• _Problem details_: Search each line of the data for the word "images"; copy every line where it is found.

• _Stored data_:
»»

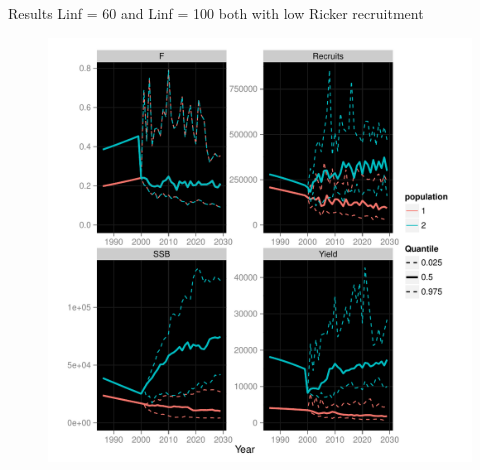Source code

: \documentclass{beamer}
\begin{document}
\begin{withoutheadline}
\begin{frame}{Results}
  Linf = 60 and Linf = 100 both with low Ricker recruitment
  \begin{figure}
  \flushleft
  \includegraphics[width=.7\textwidth]{full-result2}
  \end{figure}
\end{frame}
\end{withoutheadline}



\end{document}

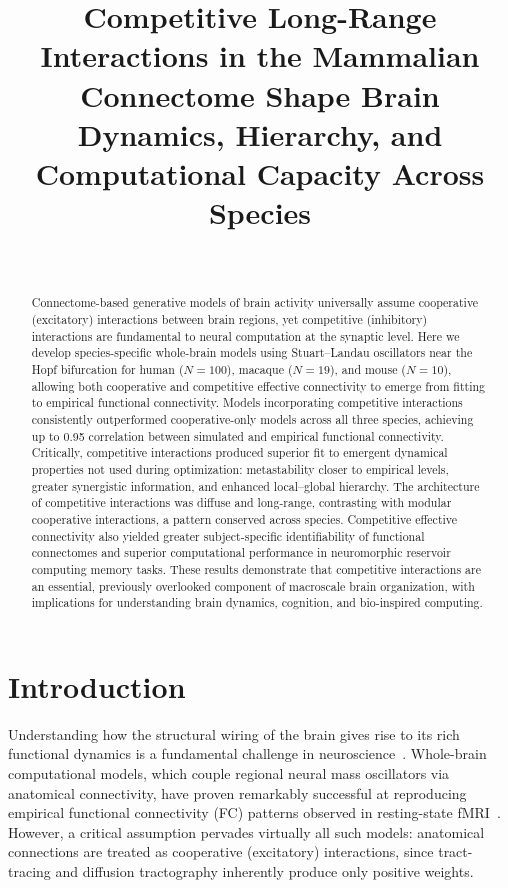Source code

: \documentclass[11pt]{article}
\title{Competitive Long-Range Interactions in the Mammalian Connectome Shape Brain Dynamics, Hierarchy, and Computational Capacity Across Species}
\author{~}
\date{}
\begin{document}
\maketitle

\begin{abstract}
Connectome-based generative models of brain activity universally assume cooperative (excitatory) interactions between brain regions, yet competitive (inhibitory) interactions are fundamental to neural computation at the synaptic level.  Here we develop species-specific whole-brain models using Stuart--Landau oscillators near the Hopf bifurcation for human ($N=100$), macaque ($N=19$), and mouse ($N=10$), allowing both cooperative and competitive effective connectivity to emerge from fitting to empirical functional connectivity.  Models incorporating competitive interactions consistently outperformed cooperative-only models across all three species, achieving up to 0.95 correlation between simulated and empirical functional connectivity.  Critically, competitive interactions produced superior fit to emergent dynamical properties not used during optimization: metastability closer to empirical levels, greater synergistic information, and enhanced local--global hierarchy.  The architecture of competitive interactions was diffuse and long-range, contrasting with modular cooperative interactions, a pattern conserved across species.  Competitive effective connectivity also yielded greater subject-specific identifiability of functional connectomes and superior computational performance in neuromorphic reservoir computing memory tasks.  These results demonstrate that competitive interactions are an essential, previously overlooked component of macroscale brain organization, with implications for understanding brain dynamics, cognition, and bio-inspired computing.
\end{abstract}

\section{Introduction}

Understanding how the structural wiring of the brain gives rise to its rich functional dynamics is a fundamental challenge in neuroscience~\citep{sporns2005human,honey2009predicting,breakspear2017dynamic}.  Whole-brain computational models, which couple regional neural mass oscillators via anatomical connectivity, have proven remarkably successful at reproducing empirical functional connectivity (FC) patterns observed in resting-state fMRI~\citep{deco2011emerging,deco2014great,deco2018wholeBrain}.  However, a critical assumption pervades virtually all such models: anatomical connections are treated as cooperative (excitatory) interactions, since tract-tracing and diffusion tractography inherently produce only positive weights.
\end{document}
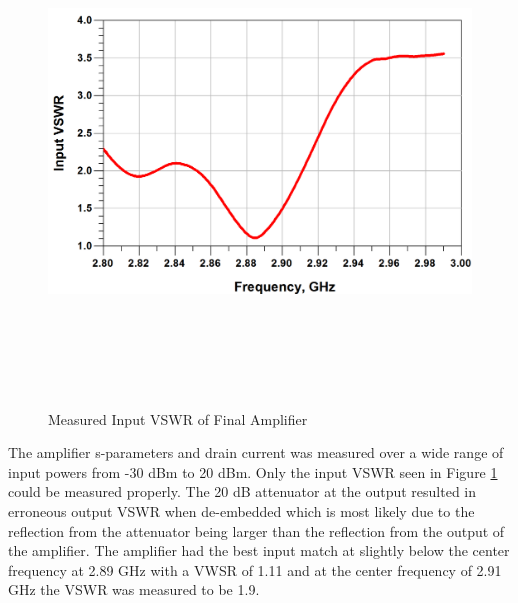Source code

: \begin{figure}
  \centering

  \includegraphics[width=5in,height=5in,keepaspectratio]{figures/test/input_vswr}\\
  \caption{Measured Input VSWR of Final Amplifier}
  \label{fig:input_vswr}
\end{figure}

 The amplifier s-parameters and drain current was measured over a wide range of input powers from -30 dBm to 20 dBm. Only the input VSWR seen in Figure \ref{fig:input_vswr} could be measured properly. The 20 dB attenuator at the output resulted in erroneous output VSWR when de-embedded which is most likely due to the reflection from the attenuator being larger than the reflection from the output of the amplifier. The amplifier had the best input match at slightly below the center frequency at 2.89 GHz with a VWSR of 1.11 and at the center frequency of 2.91 GHz the VSWR was measured to be 1.9.

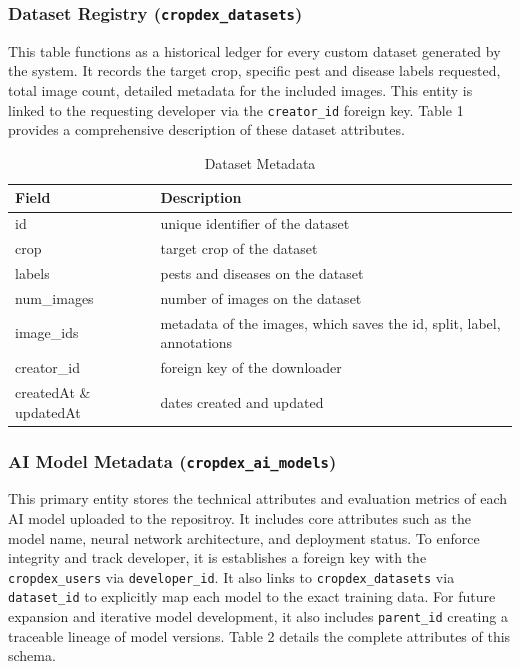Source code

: \documentclass[journal]{./IEEE/IEEEtran}
\begin{document}
\subsubsection{Dataset Registry (\texttt{cropdex\_datasets})}
This table functions as a historical ledger for every custom dataset generated by the system. It records the target crop, specific pest and disease labels requested, total image count, detailed metadata for the included images. This entity is linked to the requesting developer via the \texttt{creator\_id} foreign key. Table 1 provides a comprehensive description of these dataset attributes.

\begin{table}[htbp]
    \centering
    \caption{Dataset Metadata}
    \label{tab:dataset_metadata}
    \begin{tabular}{p{} p{}}
        \toprule
        \textbf{Field}      & \textbf{Description} \\ 
        \midrule
        id                      & unique identifier of the dataset \\ 
        crop                    & target crop of the dataset \\ 
        labels                  & pests and diseases on the dataset \\ 
        num\_images             & number of images on the dataset \\ 
        image\_ids              & metadata of the images, which saves the id, split, label, annotations \\ 
        creator\_id             & foreign key of the downloader \\ 
        createdAt \& updatedAt  & dates created and updated \\
        \bottomrule
    \end{tabular}
\end{table}

\subsubsection{AI Model Metadata (\texttt{cropdex\_ai\_models})}
This primary entity stores the technical attributes and evaluation metrics of each AI model uploaded to the repositroy. It includes core attributes such as the model name, neural network architecture, and deployment status. To enforce integrity and track developer, it is establishes a foreign key with the \texttt{cropdex\_users} via \texttt{developer\_id}. It also links to \texttt{cropdex\_datasets} via \texttt{dataset\_id} to explicitly map each model to the exact training data. For future expansion and iterative model development, it also includes \texttt{parent\_id} creating a traceable lineage of model versions. Table 2 details the complete attributes of this schema.
\end{document}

««

• _Written answer_:
This table functions as a historical ledger for every custom dataset generated by the system. It records the target crop, specific pest and disease labels requested, total image count, detailed metadata for the included images. This entity is linked to the requesting developer via the \texttt{creator\_id} foreign key. Table 1 provides a comprehensive description of these dataset attributes.
        num\_images             & number of images on the dataset \\ 
        image\_ids              & metadata of the images, which saves the id, split, label, annotations \\ 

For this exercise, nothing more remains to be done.